THE DATA =
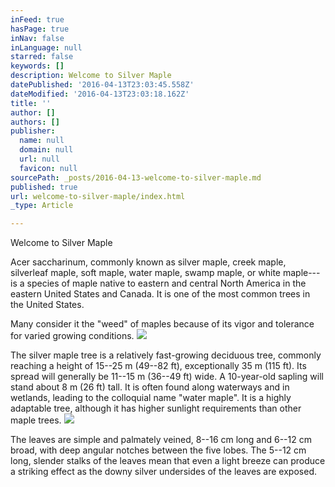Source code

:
 ```yaml
---
inFeed: true
hasPage: true
inNav: false
inLanguage: null
starred: false
keywords: []
description: Welcome to Silver Maple
datePublished: '2016-04-13T23:03:45.558Z'
dateModified: '2016-04-13T23:03:18.162Z'
title: ''
author: []
authors: []
publisher:
  name: null
  domain: null
  url: null
  favicon: null
sourcePath: _posts/2016-04-13-welcome-to-silver-maple.md
published: true
url: welcome-to-silver-maple/index.html
_type: Article

---
```

Welcome to Silver Maple

Acer saccharinum, commonly known as silver maple, creek maple, silverleaf maple, soft maple, water maple, swamp maple, or white maple---is a species of maple native to eastern and central North America in the eastern United States and Canada. It is one of the most common trees in the United States.

Many consider it the "weed" of maples because of its vigor and tolerance for varied growing conditions.
![](https://the-grid-user-content.s3-us-west-2.amazonaws.com/1b501f78-8fac-459e-942d-173b0059d743.jpg)

The silver maple tree is a relatively fast-growing deciduous tree, commonly reaching a height of 15--25 m (49--82 ft), exceptionally 35 m (115 ft). Its spread will generally be 11--15 m (36--49 ft) wide. A 10-year-old sapling will stand about 8 m (26 ft) tall. It is often found along waterways and in wetlands, leading to the colloquial name "water maple". It is a highly adaptable tree, although it has higher sunlight requirements than other maple trees. ![](https://the-grid-user-content.s3-us-west-2.amazonaws.com/072be13b-a401-4254-b543-3c8d411cc166.png)

The leaves are simple and palmately veined, 8--16 cm long and 6--12 cm broad, with deep angular notches between the five lobes. The 5--12 cm long, slender stalks of the leaves mean that even a light breeze can produce a striking effect as the downy silver undersides of the leaves are exposed.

YOUR GOAL = Above are the records; print exactly the lines from the line with "Acer saccharinum, commonly" to the line with "The silver maple", including both, and nothing else.

ANSWER FOR THE TASK =
Acer saccharinum, commonly known as silver maple, creek maple, silverleaf maple, soft maple, water maple, swamp maple, or white maple---is a species of maple native to eastern and central North America in the eastern United States and Canada. It is one of the most common trees in the United States.

Many consider it the "weed" of maples because of its vigor and tolerance for varied growing conditions.
![](https://the-grid-user-content.s3-us-west-2.amazonaws.com/1b501f78-8fac-459e-942d-173b0059d743.jpg)

The silver maple tree is a relatively fast-growing deciduous tree, commonly reaching a height of 15--25 m (49--82 ft), exceptionally 35 m (115 ft). Its spread will generally be 11--15 m (36--49 ft) wide. A 10-year-old sapling will stand about 8 m (26 ft) tall. It is often found along waterways and in wetlands, leading to the colloquial name "water maple". It is a highly adaptable tree, although it has higher sunlight requirements than other maple trees. ![](https://the-grid-user-content.s3-us-west-2.amazonaws.com/072be13b-a401-4254-b543-3c8d411cc166.png)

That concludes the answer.